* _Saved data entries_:
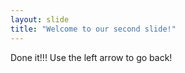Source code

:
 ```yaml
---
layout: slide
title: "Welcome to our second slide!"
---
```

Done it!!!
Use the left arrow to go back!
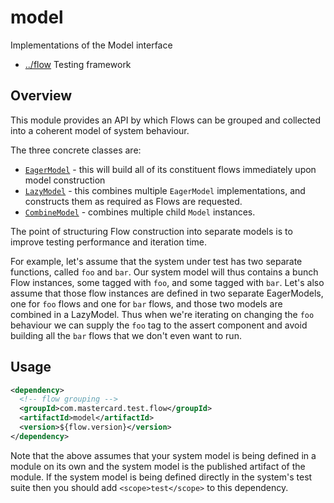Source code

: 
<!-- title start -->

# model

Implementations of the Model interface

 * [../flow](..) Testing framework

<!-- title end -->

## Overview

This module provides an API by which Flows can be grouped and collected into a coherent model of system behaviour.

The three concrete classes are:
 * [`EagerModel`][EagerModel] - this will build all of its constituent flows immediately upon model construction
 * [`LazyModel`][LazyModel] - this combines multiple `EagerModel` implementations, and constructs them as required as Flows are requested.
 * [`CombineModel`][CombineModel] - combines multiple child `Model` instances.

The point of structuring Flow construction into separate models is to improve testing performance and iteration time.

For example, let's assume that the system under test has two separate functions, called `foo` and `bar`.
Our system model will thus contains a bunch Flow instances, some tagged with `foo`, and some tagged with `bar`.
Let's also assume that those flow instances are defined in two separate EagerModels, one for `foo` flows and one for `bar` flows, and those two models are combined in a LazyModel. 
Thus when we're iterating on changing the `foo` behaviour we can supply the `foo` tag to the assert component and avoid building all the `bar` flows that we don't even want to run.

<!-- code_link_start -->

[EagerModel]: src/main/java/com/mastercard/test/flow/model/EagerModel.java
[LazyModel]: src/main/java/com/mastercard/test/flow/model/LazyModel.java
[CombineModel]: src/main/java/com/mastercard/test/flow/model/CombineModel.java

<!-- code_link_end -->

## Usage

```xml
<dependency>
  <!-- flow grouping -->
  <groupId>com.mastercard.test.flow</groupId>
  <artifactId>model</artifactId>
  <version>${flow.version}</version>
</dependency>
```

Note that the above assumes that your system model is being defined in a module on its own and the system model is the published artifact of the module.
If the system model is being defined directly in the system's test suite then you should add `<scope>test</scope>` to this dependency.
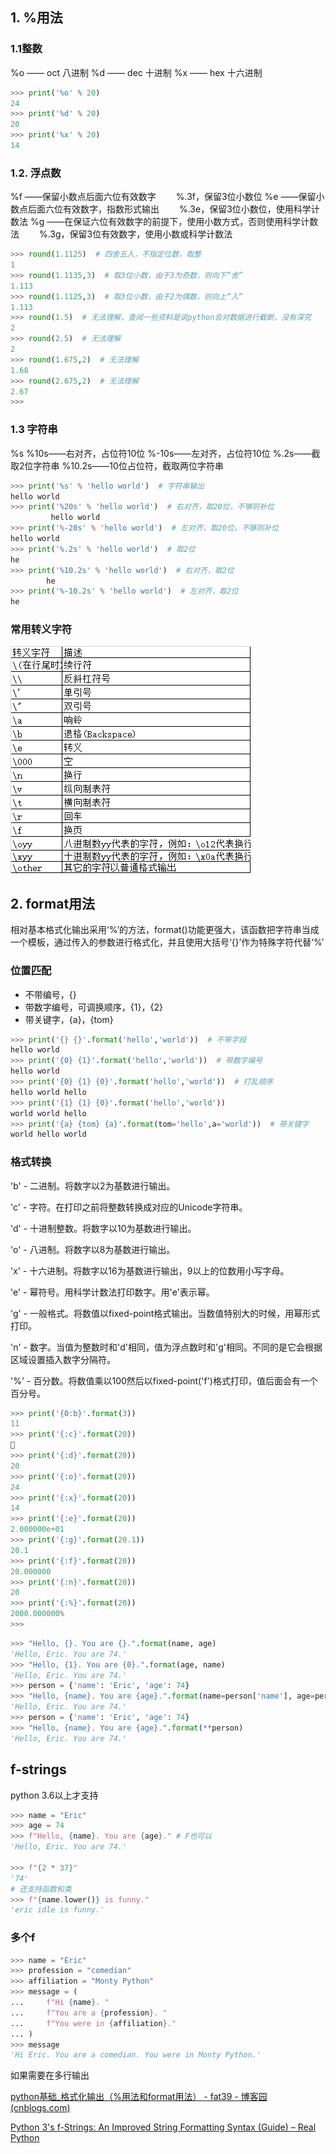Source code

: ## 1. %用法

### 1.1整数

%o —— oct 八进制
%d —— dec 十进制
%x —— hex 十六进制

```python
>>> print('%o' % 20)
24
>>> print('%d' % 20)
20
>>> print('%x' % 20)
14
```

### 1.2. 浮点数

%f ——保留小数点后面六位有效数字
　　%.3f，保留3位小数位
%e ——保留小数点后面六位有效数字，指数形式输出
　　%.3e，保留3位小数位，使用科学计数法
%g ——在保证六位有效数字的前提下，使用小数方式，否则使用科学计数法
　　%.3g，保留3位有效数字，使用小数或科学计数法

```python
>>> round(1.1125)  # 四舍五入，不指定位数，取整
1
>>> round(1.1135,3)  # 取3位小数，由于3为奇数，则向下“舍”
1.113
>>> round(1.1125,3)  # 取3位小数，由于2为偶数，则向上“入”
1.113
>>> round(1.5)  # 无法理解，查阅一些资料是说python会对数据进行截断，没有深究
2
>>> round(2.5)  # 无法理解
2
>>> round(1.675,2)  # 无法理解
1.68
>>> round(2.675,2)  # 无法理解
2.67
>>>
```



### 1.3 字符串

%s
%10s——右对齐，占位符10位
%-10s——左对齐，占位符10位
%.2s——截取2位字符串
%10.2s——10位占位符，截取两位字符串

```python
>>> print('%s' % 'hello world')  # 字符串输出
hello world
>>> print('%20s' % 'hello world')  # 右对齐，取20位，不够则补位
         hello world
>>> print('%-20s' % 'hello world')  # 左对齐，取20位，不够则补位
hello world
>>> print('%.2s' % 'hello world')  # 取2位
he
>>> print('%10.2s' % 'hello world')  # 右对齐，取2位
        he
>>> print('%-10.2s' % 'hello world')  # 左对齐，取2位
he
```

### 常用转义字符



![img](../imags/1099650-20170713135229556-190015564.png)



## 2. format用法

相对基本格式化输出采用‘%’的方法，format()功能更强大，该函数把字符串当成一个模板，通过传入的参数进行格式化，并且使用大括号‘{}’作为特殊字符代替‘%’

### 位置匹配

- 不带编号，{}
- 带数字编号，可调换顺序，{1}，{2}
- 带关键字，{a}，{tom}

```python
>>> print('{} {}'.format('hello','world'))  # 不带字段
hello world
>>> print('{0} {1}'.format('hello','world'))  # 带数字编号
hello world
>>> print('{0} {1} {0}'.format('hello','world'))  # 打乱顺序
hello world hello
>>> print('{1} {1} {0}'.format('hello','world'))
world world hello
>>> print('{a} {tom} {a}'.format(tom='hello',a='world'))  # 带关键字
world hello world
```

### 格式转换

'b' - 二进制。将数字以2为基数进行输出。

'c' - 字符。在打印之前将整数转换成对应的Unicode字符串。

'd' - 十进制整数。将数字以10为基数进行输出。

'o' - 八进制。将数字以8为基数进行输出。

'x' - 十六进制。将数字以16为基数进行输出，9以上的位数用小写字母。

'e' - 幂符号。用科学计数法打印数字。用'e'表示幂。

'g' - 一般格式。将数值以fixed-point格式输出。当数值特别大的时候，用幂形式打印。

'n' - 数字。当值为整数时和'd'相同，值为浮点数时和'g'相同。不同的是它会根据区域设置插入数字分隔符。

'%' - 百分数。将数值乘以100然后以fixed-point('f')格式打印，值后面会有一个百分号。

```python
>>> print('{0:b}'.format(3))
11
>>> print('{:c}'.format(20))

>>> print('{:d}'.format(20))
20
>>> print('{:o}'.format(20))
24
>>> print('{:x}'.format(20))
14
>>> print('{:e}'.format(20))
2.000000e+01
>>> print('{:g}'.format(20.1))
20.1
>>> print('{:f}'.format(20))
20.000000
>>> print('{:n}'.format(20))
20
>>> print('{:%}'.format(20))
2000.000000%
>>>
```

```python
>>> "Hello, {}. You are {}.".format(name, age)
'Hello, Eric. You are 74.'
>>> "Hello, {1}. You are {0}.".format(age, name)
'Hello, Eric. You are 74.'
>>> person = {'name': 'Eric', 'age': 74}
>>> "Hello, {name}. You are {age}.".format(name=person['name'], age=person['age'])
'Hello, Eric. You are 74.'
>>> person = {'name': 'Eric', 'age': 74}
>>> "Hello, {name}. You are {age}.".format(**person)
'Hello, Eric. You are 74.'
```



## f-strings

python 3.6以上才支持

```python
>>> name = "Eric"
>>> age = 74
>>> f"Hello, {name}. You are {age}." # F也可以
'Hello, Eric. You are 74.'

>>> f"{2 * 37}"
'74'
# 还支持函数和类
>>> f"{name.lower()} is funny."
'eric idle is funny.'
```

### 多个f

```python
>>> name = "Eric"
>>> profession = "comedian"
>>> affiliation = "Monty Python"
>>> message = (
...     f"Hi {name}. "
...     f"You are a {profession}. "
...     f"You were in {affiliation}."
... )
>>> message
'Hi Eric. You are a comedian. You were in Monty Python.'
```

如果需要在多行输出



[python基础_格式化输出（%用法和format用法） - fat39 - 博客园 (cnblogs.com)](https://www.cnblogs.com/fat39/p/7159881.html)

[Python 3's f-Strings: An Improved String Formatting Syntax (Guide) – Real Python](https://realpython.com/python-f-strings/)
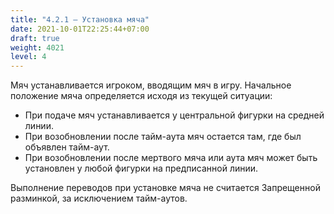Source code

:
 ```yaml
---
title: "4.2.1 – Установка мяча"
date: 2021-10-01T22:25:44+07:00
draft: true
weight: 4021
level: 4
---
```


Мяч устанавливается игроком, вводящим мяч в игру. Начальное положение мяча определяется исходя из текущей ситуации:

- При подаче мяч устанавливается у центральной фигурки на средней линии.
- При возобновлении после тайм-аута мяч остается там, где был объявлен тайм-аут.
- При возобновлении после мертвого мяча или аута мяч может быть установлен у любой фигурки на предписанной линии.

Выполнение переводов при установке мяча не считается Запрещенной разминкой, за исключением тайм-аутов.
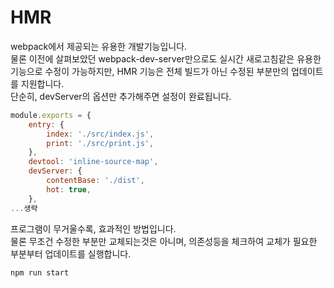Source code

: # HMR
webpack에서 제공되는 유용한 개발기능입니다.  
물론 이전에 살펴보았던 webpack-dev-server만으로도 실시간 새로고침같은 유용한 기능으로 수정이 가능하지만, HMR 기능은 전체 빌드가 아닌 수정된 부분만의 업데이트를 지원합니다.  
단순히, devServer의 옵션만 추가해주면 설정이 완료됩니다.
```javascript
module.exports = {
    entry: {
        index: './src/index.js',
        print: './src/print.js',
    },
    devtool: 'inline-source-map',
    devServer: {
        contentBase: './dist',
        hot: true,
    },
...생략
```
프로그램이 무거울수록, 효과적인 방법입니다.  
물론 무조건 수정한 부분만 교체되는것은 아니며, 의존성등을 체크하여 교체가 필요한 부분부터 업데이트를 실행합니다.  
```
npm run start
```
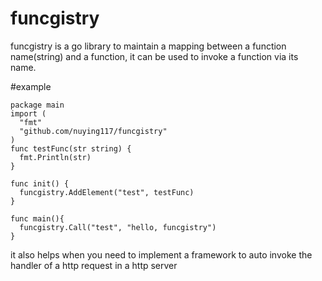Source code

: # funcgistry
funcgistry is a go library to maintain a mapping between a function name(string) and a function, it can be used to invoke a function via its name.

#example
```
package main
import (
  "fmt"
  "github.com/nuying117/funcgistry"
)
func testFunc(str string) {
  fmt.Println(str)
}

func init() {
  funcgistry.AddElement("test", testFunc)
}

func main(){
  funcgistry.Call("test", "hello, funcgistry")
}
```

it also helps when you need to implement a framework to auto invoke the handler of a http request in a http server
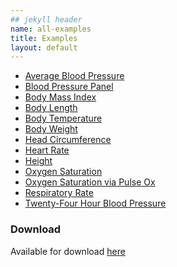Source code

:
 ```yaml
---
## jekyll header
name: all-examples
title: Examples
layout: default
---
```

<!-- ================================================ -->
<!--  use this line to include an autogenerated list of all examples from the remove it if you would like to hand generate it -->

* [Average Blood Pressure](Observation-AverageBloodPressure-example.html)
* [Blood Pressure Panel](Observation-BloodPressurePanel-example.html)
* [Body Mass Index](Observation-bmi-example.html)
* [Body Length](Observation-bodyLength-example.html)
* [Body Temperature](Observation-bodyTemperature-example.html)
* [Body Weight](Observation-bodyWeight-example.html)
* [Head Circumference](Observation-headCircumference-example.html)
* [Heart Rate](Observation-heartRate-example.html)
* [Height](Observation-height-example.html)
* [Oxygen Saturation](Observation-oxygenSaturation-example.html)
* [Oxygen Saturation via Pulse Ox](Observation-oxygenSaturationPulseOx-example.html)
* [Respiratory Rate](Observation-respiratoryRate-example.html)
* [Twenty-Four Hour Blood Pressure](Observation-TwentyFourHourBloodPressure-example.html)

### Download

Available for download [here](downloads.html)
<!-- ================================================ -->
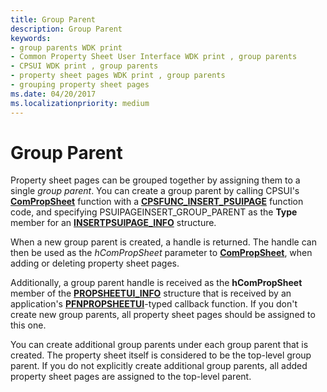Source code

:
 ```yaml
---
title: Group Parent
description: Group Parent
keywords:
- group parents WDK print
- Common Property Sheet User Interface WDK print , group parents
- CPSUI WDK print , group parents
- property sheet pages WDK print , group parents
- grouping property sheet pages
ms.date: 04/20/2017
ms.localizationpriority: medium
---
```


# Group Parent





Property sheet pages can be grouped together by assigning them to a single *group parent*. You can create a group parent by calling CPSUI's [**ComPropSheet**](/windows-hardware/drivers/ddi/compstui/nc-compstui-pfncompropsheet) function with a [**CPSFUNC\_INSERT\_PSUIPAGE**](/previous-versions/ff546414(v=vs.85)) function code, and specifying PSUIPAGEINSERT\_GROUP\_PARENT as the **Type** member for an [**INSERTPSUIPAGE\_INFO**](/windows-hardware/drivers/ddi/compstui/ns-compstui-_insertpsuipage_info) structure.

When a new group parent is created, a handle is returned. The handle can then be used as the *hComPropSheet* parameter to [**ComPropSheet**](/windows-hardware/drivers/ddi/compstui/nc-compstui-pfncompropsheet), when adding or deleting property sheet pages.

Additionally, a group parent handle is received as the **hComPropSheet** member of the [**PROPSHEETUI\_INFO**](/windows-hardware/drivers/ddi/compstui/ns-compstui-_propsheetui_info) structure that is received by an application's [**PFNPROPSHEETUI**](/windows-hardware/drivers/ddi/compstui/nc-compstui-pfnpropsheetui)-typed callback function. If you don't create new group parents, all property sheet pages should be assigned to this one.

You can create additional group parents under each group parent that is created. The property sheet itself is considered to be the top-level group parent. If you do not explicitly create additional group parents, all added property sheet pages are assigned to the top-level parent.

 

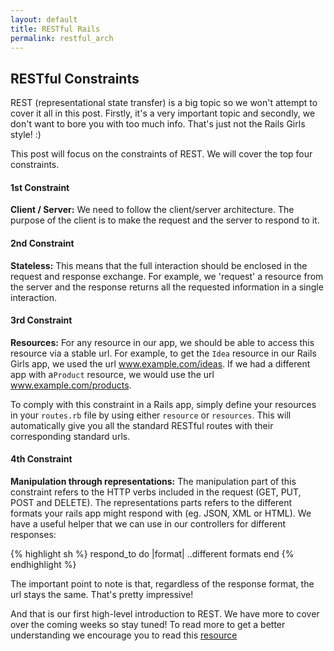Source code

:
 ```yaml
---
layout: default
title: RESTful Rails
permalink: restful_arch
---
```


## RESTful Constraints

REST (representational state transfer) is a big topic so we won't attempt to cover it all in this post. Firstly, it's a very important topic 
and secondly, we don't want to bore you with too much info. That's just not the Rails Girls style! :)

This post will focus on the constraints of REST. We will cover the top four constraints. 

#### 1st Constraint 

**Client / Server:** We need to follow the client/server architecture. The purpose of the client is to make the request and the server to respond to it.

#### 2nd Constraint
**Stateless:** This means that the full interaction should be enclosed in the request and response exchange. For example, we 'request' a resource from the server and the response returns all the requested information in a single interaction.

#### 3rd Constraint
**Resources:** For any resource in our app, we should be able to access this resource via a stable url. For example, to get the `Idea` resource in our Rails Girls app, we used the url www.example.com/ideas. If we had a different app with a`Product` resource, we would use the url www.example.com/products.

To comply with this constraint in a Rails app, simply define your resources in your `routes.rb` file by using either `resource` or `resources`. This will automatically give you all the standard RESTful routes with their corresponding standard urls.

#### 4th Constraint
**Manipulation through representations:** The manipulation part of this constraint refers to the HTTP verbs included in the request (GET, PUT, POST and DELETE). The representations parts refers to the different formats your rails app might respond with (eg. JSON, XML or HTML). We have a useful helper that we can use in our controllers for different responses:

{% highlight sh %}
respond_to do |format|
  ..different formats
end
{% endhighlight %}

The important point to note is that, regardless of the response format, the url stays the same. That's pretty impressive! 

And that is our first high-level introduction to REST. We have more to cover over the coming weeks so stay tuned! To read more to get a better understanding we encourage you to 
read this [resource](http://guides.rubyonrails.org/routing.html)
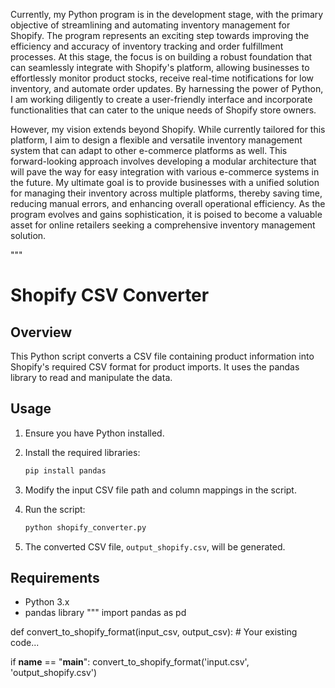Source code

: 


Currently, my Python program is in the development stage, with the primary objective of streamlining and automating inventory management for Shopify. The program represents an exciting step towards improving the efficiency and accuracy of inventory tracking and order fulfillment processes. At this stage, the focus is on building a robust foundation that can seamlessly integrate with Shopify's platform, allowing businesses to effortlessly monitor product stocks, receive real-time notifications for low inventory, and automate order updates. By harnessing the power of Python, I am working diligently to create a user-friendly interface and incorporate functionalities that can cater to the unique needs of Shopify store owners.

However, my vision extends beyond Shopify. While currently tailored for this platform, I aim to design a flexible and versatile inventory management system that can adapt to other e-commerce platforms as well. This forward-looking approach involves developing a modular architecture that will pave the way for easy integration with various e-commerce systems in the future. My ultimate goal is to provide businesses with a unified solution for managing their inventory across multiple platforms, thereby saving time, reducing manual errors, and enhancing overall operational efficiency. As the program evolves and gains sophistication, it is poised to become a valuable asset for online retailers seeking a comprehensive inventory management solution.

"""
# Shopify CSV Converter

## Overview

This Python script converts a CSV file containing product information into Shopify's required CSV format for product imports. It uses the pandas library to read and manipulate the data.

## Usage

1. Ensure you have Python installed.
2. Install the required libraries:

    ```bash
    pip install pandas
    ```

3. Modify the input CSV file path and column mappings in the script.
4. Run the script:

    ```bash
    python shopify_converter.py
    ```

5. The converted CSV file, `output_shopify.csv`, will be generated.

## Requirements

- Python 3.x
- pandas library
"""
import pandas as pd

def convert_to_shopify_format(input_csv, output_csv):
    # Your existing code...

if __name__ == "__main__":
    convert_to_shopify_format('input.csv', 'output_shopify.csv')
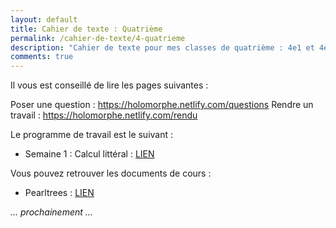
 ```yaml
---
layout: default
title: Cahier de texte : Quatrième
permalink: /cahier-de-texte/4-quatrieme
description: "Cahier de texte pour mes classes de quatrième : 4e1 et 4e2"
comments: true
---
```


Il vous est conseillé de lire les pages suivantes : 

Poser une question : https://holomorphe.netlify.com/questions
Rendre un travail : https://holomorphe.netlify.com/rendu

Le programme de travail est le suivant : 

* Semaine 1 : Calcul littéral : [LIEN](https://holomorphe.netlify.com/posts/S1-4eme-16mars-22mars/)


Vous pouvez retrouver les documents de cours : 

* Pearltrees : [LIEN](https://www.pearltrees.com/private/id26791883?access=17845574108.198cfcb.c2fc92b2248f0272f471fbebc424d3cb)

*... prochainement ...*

* _Instructions for the task_:
Output the data above exactly, beginning at its first line and ending with the line that holds "If the system". Leave out the pictures and add nothing.

* _Result of the exercise_:
Source code

:
 ```yaml
---
layout: slide
title: "Welcome to our second slide!"
---
```

Done it!!!
Use the left arrow to go back!
Source code

: 
<!-- title start -->

# model

Implementations of the Model interface

 * [../flow](..) Testing framework

<!-- title end -->

## Overview

This module provides an API by which Flows can be grouped and collected into a coherent model of system behaviour.

The three concrete classes are:
 * [`EagerModel`][EagerModel] - this will build all of its constituent flows immediately upon model construction
 * [`LazyModel`][LazyModel] - this combines multiple `EagerModel` implementations, and constructs them as required as Flows are requested.
 * [`CombineModel`][CombineModel] - combines multiple child `Model` instances.

The point of structuring Flow construction into separate models is to improve testing performance and iteration time.

For example, let's assume that the system under test has two separate functions, called `foo` and `bar`.
Our system model will thus contains a bunch Flow instances, some tagged with `foo`, and some tagged with `bar`.
Let's also assume that those flow instances are defined in two separate EagerModels, one for `foo` flows and one for `bar` flows, and those two models are combined in a LazyModel. 
Thus when we're iterating on changing the `foo` behaviour we can supply the `foo` tag to the assert component and avoid building all the `bar` flows that we don't even want to run.

<!-- code_link_start -->

[EagerModel]: src/main/java/com/mastercard/test/flow/model/EagerModel.java
[LazyModel]: src/main/java/com/mastercard/test/flow/model/LazyModel.java
[CombineModel]: src/main/java/com/mastercard/test/flow/model/CombineModel.java

<!-- code_link_end -->

## Usage

```xml
<dependency>
  <!-- flow grouping -->
  <groupId>com.mastercard.test.flow</groupId>
  <artifactId>model</artifactId>
  <version>${flow.version}</version>
</dependency>
```

Note that the above assumes that your system model is being defined in a module on its own and the system model is the published artifact of the module.
If the system model is being defined directly in the system's test suite then you should add `<scope>test</scope>` to this dependency.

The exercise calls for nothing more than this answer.